======== Task inputs
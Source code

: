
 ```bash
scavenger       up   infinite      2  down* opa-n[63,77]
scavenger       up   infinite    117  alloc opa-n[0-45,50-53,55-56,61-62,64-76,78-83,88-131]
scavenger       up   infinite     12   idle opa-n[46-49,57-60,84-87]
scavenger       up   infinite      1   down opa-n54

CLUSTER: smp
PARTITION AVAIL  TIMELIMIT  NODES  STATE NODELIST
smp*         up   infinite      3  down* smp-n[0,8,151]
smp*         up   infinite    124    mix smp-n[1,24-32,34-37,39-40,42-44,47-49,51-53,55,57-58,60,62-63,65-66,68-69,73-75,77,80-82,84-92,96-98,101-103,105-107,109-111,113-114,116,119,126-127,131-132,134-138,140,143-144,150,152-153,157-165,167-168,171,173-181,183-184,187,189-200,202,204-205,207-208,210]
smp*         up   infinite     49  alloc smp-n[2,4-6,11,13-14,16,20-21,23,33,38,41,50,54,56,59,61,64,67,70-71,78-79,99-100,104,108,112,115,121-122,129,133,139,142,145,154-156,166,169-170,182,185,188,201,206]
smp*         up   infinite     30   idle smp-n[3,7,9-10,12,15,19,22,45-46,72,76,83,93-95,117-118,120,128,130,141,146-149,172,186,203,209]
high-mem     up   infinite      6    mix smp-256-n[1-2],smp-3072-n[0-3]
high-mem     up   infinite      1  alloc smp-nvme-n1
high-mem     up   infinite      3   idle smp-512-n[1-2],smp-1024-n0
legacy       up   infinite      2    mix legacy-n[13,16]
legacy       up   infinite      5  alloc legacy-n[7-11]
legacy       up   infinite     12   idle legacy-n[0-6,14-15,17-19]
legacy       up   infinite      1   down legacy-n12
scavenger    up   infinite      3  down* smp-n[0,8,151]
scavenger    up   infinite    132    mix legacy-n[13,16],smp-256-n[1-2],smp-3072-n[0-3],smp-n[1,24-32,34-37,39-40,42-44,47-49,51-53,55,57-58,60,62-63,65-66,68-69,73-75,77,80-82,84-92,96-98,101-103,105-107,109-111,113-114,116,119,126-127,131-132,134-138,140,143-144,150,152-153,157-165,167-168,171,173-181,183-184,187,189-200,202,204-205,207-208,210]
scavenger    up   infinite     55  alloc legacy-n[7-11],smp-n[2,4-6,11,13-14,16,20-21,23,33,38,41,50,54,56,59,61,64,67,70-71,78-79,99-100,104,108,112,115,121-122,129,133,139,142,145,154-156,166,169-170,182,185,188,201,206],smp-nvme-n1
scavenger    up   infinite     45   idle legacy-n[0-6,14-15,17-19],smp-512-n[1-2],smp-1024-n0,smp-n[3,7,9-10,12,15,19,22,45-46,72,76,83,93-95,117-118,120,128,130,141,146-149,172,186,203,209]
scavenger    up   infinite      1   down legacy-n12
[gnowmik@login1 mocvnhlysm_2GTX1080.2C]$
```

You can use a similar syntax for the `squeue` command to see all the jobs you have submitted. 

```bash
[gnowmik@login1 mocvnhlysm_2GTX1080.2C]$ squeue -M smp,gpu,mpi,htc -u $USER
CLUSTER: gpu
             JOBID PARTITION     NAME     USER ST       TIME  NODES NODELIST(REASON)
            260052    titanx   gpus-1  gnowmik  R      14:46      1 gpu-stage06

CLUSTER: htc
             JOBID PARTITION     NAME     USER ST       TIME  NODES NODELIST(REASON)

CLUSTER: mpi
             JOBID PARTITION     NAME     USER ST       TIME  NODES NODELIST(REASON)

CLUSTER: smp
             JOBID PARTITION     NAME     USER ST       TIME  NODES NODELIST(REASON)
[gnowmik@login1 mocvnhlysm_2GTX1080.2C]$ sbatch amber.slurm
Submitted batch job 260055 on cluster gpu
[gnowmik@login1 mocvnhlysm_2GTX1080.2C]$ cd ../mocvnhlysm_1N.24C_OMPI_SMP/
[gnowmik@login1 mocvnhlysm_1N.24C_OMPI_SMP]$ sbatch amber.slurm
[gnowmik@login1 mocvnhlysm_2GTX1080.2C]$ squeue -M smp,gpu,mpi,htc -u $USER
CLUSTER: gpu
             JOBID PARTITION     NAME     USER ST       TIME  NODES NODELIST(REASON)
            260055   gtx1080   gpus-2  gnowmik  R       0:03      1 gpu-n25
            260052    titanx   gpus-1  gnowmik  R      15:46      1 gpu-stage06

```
================
Each line of the data that contains "nvme" belongs in the answer.

high-mem     up   infinite      1  alloc smp-nvme-n1
scavenger    up   infinite     55  alloc legacy-n[7-11],smp-n[2,4-6,11,13-14,16,20-21,23,33,38,41,50,54,56,59,61,64,67,70-71,78-79,99-100,104,108,112,115,121-122,129,133,139,142,145,154-156,166,169-170,182,185,188,201,206],smp-nvme-n1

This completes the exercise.